• The task:
Please transcribe the entries that follow exactly as they stand, skipping each picture.

Data items:
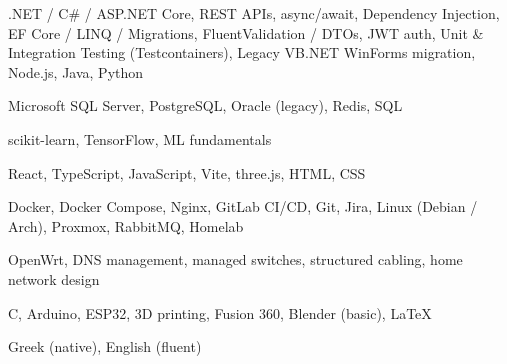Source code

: 

\begin{cvskills}

    {.NET / C\# / ASP.NET Core, REST APIs, async/await, Dependency Injection, EF Core / LINQ / Migrations, FluentValidation / DTOs, JWT auth, Unit \& Integration Testing (Testcontainers), Legacy VB.NET WinForms migration, Node.js, Java, Python} %

    {Microsoft SQL Server, PostgreSQL, Oracle (legacy), Redis, SQL} %

    {scikit-learn, TensorFlow, ML fundamentals} %

    {React, TypeScript, JavaScript, Vite, three.js, HTML, CSS} %

    {Docker, Docker Compose, Nginx, GitLab CI/CD, Git, Jira, Linux (Debian / Arch), Proxmox, RabbitMQ, Homelab} %

    {OpenWrt, DNS management, managed switches, structured cabling, home network design} %

    {C, Arduino, ESP32, 3D printing, Fusion 360, Blender (basic), LaTeX} %

    {Greek (native), English (fluent)} %

\end{cvskills}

• Solution to this exercise:
Source code

: 

\begin{cvskills}

    {.NET / C\# / ASP.NET Core, REST APIs, async/await, Dependency Injection, EF Core / LINQ / Migrations, FluentValidation / DTOs, JWT auth, Unit \& Integration Testing (Testcontainers), Legacy VB.NET WinForms migration, Node.js, Java, Python} %

    {Microsoft SQL Server, PostgreSQL, Oracle (legacy), Redis, SQL} %

    {scikit-learn, TensorFlow, ML fundamentals} %

    {React, TypeScript, JavaScript, Vite, three.js, HTML, CSS} %

    {Docker, Docker Compose, Nginx, GitLab CI/CD, Git, Jira, Linux (Debian / Arch), Proxmox, RabbitMQ, Homelab} %

    {OpenWrt, DNS management, managed switches, structured cabling, home network design} %

    {C, Arduino, ESP32, 3D printing, Fusion 360, Blender (basic), LaTeX} %

    {Greek (native), English (fluent)} %

\end{cvskills}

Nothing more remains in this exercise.